- Opening Delimiter -

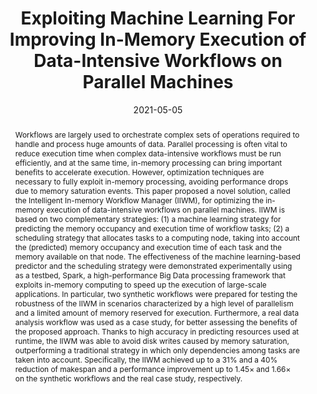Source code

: ---
title: "Exploiting Machine Learning For Improving In-Memory Execution of Data-Intensive Workflows on Parallel Machines"
date: 2021-05-05
publishDate: 2021-05-05
authors: ["Riccardo Cantini", "Fabrizio Marozzo", "Alessio Orsino", "Domenico Talia", "Paolo Trunfio"]
publication_types: ["2"]
abstract: "Workflows are largely used to orchestrate complex sets of operations required to handle and process huge amounts of data. Parallel processing is often vital to reduce execution time when complex data-intensive workflows must be run efficiently, and at the same time, in-memory processing can bring important benefits to accelerate execution. However, optimization techniques are necessary to fully exploit in-memory processing, avoiding performance drops due to memory saturation events. This paper proposed a novel solution, called the Intelligent In-memory Workflow Manager (IIWM), for optimizing the in-memory execution of data-intensive workflows on parallel machines. IIWM is based on two complementary strategies: (1) a machine learning strategy for predicting the memory occupancy and execution time of workflow tasks; (2) a scheduling strategy that allocates tasks to a computing node, taking into account the (predicted) memory occupancy and execution time of each task and the memory available on that node. The effectiveness of the machine learning-based predictor and the scheduling strategy were demonstrated experimentally using as a testbed, Spark, a high-performance Big Data processing framework that exploits in-memory computing to speed up the execution of large-scale applications. In particular, two synthetic workflows were prepared for testing the robustness of the IIWM in scenarios characterized by a high level of parallelism and a limited amount of memory reserved for execution. Furthermore, a real data analysis workflow was used as a case study, for better assessing the benefits of the proposed approach. Thanks to high accuracy in predicting resources used at runtime, the IIWM was able to avoid disk writes caused by memory saturation, outperforming a traditional strategy in which only dependencies among tasks are taken into account. Specifically, the IIWM achieved up to a 31% and a 40% reduction of makespan and a performance improvement up to 1.45× and 1.66× on the synthetic workflows and the real case study, respectively."
featured: true
publication: "*Future Internet, vol. 13, no. 5: 121, 2021*"
url_pdf: "files/papers/journals/IIWM-FutureInternet-2021.pdf"
doi: "10.3390/fi13050121"


# Featured image
# To use, add an image named `featured.jpg/png` to your page's folder. 
image:
  caption: ""
  focal_point: ""
  preview_only: false


tags: ["workflow", "data-intensive", "in-memory", "machine learning", "Apache Spark", "scheduling"]

---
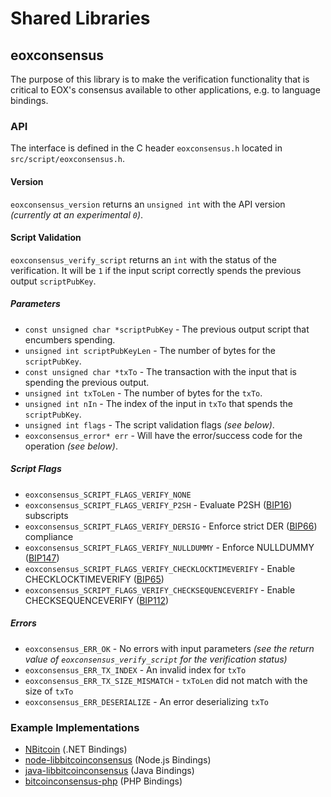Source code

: Shared Libraries
================

## eoxconsensus

The purpose of this library is to make the verification functionality that is critical to EOX's consensus available to other applications, e.g. to language bindings.

### API

The interface is defined in the C header `eoxconsensus.h` located in  `src/script/eoxconsensus.h`.

#### Version

`eoxconsensus_version` returns an `unsigned int` with the API version *(currently at an experimental `0`)*.

#### Script Validation

`eoxconsensus_verify_script` returns an `int` with the status of the verification. It will be `1` if the input script correctly spends the previous output `scriptPubKey`.

##### Parameters
- `const unsigned char *scriptPubKey` - The previous output script that encumbers spending.
- `unsigned int scriptPubKeyLen` - The number of bytes for the `scriptPubKey`.
- `const unsigned char *txTo` - The transaction with the input that is spending the previous output.
- `unsigned int txToLen` - The number of bytes for the `txTo`.
- `unsigned int nIn` - The index of the input in `txTo` that spends the `scriptPubKey`.
- `unsigned int flags` - The script validation flags *(see below)*.
- `eoxconsensus_error* err` - Will have the error/success code for the operation *(see below)*.

##### Script Flags
- `eoxconsensus_SCRIPT_FLAGS_VERIFY_NONE`
- `eoxconsensus_SCRIPT_FLAGS_VERIFY_P2SH` - Evaluate P2SH ([BIP16](https://github.com/bitcoin/bips/blob/master/bip-0016.mediawiki)) subscripts
- `eoxconsensus_SCRIPT_FLAGS_VERIFY_DERSIG` - Enforce strict DER ([BIP66](https://github.com/bitcoin/bips/blob/master/bip-0066.mediawiki)) compliance
- `eoxconsensus_SCRIPT_FLAGS_VERIFY_NULLDUMMY` - Enforce NULLDUMMY ([BIP147](https://github.com/bitcoin/bips/blob/master/bip-0147.mediawiki))
- `eoxconsensus_SCRIPT_FLAGS_VERIFY_CHECKLOCKTIMEVERIFY` - Enable CHECKLOCKTIMEVERIFY ([BIP65](https://github.com/bitcoin/bips/blob/master/bip-0065.mediawiki))
- `eoxconsensus_SCRIPT_FLAGS_VERIFY_CHECKSEQUENCEVERIFY` - Enable CHECKSEQUENCEVERIFY ([BIP112](https://github.com/bitcoin/bips/blob/master/bip-0112.mediawiki))

##### Errors
- `eoxconsensus_ERR_OK` - No errors with input parameters *(see the return value of `eoxconsensus_verify_script` for the verification status)*
- `eoxconsensus_ERR_TX_INDEX` - An invalid index for `txTo`
- `eoxconsensus_ERR_TX_SIZE_MISMATCH` - `txToLen` did not match with the size of `txTo`
- `eoxconsensus_ERR_DESERIALIZE` - An error deserializing `txTo`

### Example Implementations
- [NBitcoin](https://github.com/NicolasDorier/NBitcoin/blob/master/NBitcoin/Script.cs#L814) (.NET Bindings)
- [node-libbitcoinconsensus](https://github.com/bitpay/node-libbitcoinconsensus) (Node.js Bindings)
- [java-libbitcoinconsensus](https://github.com/dexX7/java-libbitcoinconsensus) (Java Bindings)
- [bitcoinconsensus-php](https://github.com/Bit-Wasp/bitcoinconsensus-php) (PHP Bindings)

- Closing Delimiter -

## EXERCISE BRIEF
Looking at the listing above, count every line in which the string "status" appears, and give only that count.

## OUTPUT FOR THIS TASK
2